__Goal of the exercise__:
Exact transcription with no images: write out all of the entries below.

__Supplied records__:
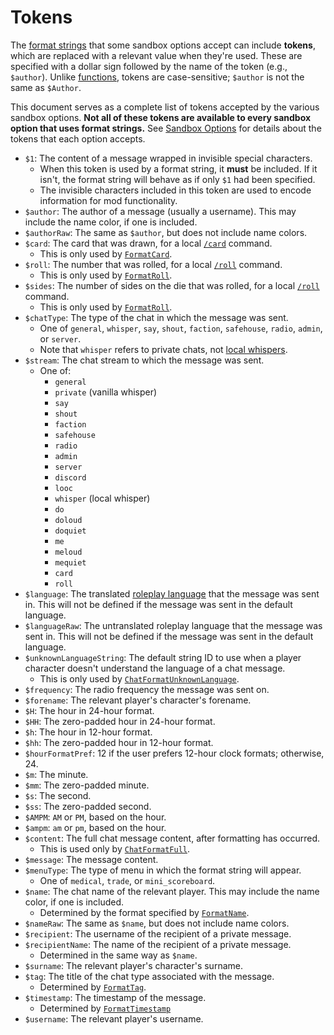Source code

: # Tokens

The [format strings](./format-strings.md) that some sandbox options accept can include **tokens**, which are replaced with a relevant value when they're used.
These are specified with a dollar sign followed by the name of the token (e.g., `$author`).
Unlike [functions](./format-string-functions.md), tokens are case-sensitive; `$author` is not the same as `$Author`.

This document serves as a complete list of tokens accepted by the various sandbox options.
**Not all of these tokens are available to every sandbox option that uses format strings.** See [Sandbox Options](./sandbox-options.md) for details about the tokens that each option accepts.

- `$1`: The content of a message wrapped in invisible special characters.
    - When this token is used by a format string, it **must** be included.
    If it isn't, the format string will behave as if only `$1` had been specified.
    - The invisible characters included in this token are used to encode information for mod functionality.
- `$author`: The author of a message (usually a username). This may include the name color, if one is included.
- `$authorRaw`: The same as `$author`, but does not include name colors.
- `$card`: The card that was drawn, for a local [`/card`](./sandbox-options.md#chatformatcard) command.
    - This is only used by [`FormatCard`](./sandbox-options.md#formatcard).
- `$roll`: The number that was rolled, for a local [`/roll`](./sandbox-options.md#chatformatroll) command.
    - This is only used by [`FormatRoll`](./sandbox-options.md#formatroll).
- `$sides`: The number of sides on the die that was rolled, for a local [`/roll`](./sandbox-options.md#chatformatroll) command.
    - This is only used by [`FormatRoll`](./sandbox-options.md#formatroll).
- `$chatType`: The type of the chat in which the message was sent.
    - One of `general`, `whisper`, `say`, `shout`, `faction`, `safehouse`, `radio`, `admin`, or `server`.
    - Note that `whisper` refers to private chats, not [local whispers](./sandbox-options.md#chatformatwhisper).
- `$stream`: The chat stream to which the message was sent.
    - One of:
        - `general`
        - `private` (vanilla whisper)
        - `say`
        - `shout`
        - `faction`
        - `safehouse`
        - `radio`
        - `admin`
        - `server`
        - `discord`
        - `looc`
        - `whisper` (local whisper)
        - `do`
        - `doloud`
        - `doquiet`
        - `me`
        - `meloud`
        - `mequiet`
        - `card`
        - `roll`
- `$language`: The translated [roleplay language](./sandbox-options.md#languages) that the message was sent in.
This will not be defined if the message was sent in the default language.
- `$languageRaw`: The untranslated roleplay language that the message was sent in.
This will not be defined if the message was sent in the default language.
- `$unknownLanguageString`: The default string ID to use when a player character doesn't understand the language of a chat message.
    - This is only used by [`ChatFormatUnknownLanguage`](./sandbox-options.md#chatformatunknownlanguage).
- `$frequency`: The radio frequency the message was sent on.
- `$forename`: The relevant player's character's forename.
- `$H`: The hour in 24-hour format.
- `$HH`: The zero-padded hour in 24-hour format.
- `$h`: The hour in 12-hour format.
- `$hh`: The zero-padded hour in 12-hour format.
- `$hourFormatPref`: 12 if the user prefers 12-hour clock formats; otherwise, 24.
- `$m`: The minute.
- `$mm`: The zero-padded minute.
- `$s`: The second.
- `$ss`: The zero-padded second.
- `$AMPM`: `AM` or `PM`, based on the hour.
- `$ampm`: `am` or `pm`, based on the hour.
- `$content`: The full chat message content, after formatting has occurred.
    - This is used only by [`ChatFormatFull`](./sandbox-options.md#chatformatfull).
- `$message`: The message content.
- `$menuType`: The type of menu in which the format string will appear.
    - One of `medical`, `trade`, or `mini_scoreboard`.
- `$name`: The chat name of the relevant player. This may include the name color, if one is included.
    - Determined by the format specified by [`FormatName`](./sandbox-options.md#formatname).
- `$nameRaw`: The same as `$name`, but does not include name colors.
- `$recipient`: The username of the recipient of a private message.
- `$recipientName`: The name of the recipient of a private message.
    - Determined in the same way as `$name`.
- `$surname`: The relevant player's character's surname.
- `$tag`: The title of the chat type associated with the message.
    - Determined by [`FormatTag`](./sandbox-options.md#formattag).
- `$timestamp`: The timestamp of the message.
    - Determined by [`FormatTimestamp`](./sandbox-options.md#formattimestamp)
- `$username`: The relevant player's username.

__Result of the exercise__:
Source code

: # Tokens

The [format strings](./format-strings.md) that some sandbox options accept can include **tokens**, which are replaced with a relevant value when they're used.
These are specified with a dollar sign followed by the name of the token (e.g., `$author`).
Unlike [functions](./format-string-functions.md), tokens are case-sensitive; `$author` is not the same as `$Author`.

This document serves as a complete list of tokens accepted by the various sandbox options.
**Not all of these tokens are available to every sandbox option that uses format strings.** See [Sandbox Options](./sandbox-options.md) for details about the tokens that each option accepts.

- `$1`: The content of a message wrapped in invisible special characters.
    - When this token is used by a format string, it **must** be included.
    If it isn't, the format string will behave as if only `$1` had been specified.
    - The invisible characters included in this token are used to encode information for mod functionality.
- `$author`: The author of a message (usually a username). This may include the name color, if one is included.
- `$authorRaw`: The same as `$author`, but does not include name colors.
- `$card`: The card that was drawn, for a local [`/card`](./sandbox-options.md#chatformatcard) command.
    - This is only used by [`FormatCard`](./sandbox-options.md#formatcard).
- `$roll`: The number that was rolled, for a local [`/roll`](./sandbox-options.md#chatformatroll) command.
    - This is only used by [`FormatRoll`](./sandbox-options.md#formatroll).
- `$sides`: The number of sides on the die that was rolled, for a local [`/roll`](./sandbox-options.md#chatformatroll) command.
    - This is only used by [`FormatRoll`](./sandbox-options.md#formatroll).
- `$chatType`: The type of the chat in which the message was sent.
    - One of `general`, `whisper`, `say`, `shout`, `faction`, `safehouse`, `radio`, `admin`, or `server`.
    - Note that `whisper` refers to private chats, not [local whispers](./sandbox-options.md#chatformatwhisper).
- `$stream`: The chat stream to which the message was sent.
    - One of:
        - `general`
        - `private` (vanilla whisper)
        - `say`
        - `shout`
        - `faction`
        - `safehouse`
        - `radio`
        - `admin`
        - `server`
        - `discord`
        - `looc`
        - `whisper` (local whisper)
        - `do`
        - `doloud`
        - `doquiet`
        - `me`
        - `meloud`
        - `mequiet`
        - `card`
        - `roll`
- `$language`: The translated [roleplay language](./sandbox-options.md#languages) that the message was sent in.
This will not be defined if the message was sent in the default language.
- `$languageRaw`: The untranslated roleplay language that the message was sent in.
This will not be defined if the message was sent in the default language.
- `$unknownLanguageString`: The default string ID to use when a player character doesn't understand the language of a chat message.
    - This is only used by [`ChatFormatUnknownLanguage`](./sandbox-options.md#chatformatunknownlanguage).
- `$frequency`: The radio frequency the message was sent on.
- `$forename`: The relevant player's character's forename.
- `$H`: The hour in 24-hour format.
- `$HH`: The zero-padded hour in 24-hour format.
- `$h`: The hour in 12-hour format.
- `$hh`: The zero-padded hour in 12-hour format.
- `$hourFormatPref`: 12 if the user prefers 12-hour clock formats; otherwise, 24.
- `$m`: The minute.
- `$mm`: The zero-padded minute.
- `$s`: The second.
- `$ss`: The zero-padded second.
- `$AMPM`: `AM` or `PM`, based on the hour.
- `$ampm`: `am` or `pm`, based on the hour.
- `$content`: The full chat message content, after formatting has occurred.
    - This is used only by [`ChatFormatFull`](./sandbox-options.md#chatformatfull).
- `$message`: The message content.
- `$menuType`: The type of menu in which the format string will appear.
    - One of `medical`, `trade`, or `mini_scoreboard`.
- `$name`: The chat name of the relevant player. This may include the name color, if one is included.
    - Determined by the format specified by [`FormatName`](./sandbox-options.md#formatname).
- `$nameRaw`: The same as `$name`, but does not include name colors.
- `$recipient`: The username of the recipient of a private message.
- `$recipientName`: The name of the recipient of a private message.
    - Determined in the same way as `$name`.
- `$surname`: The relevant player's character's surname.
- `$tag`: The title of the chat type associated with the message.
    - Determined by [`FormatTag`](./sandbox-options.md#formattag).
- `$timestamp`: The timestamp of the message.
    - Determined by [`FormatTimestamp`](./sandbox-options.md#formattimestamp)
- `$username`: The relevant player's username.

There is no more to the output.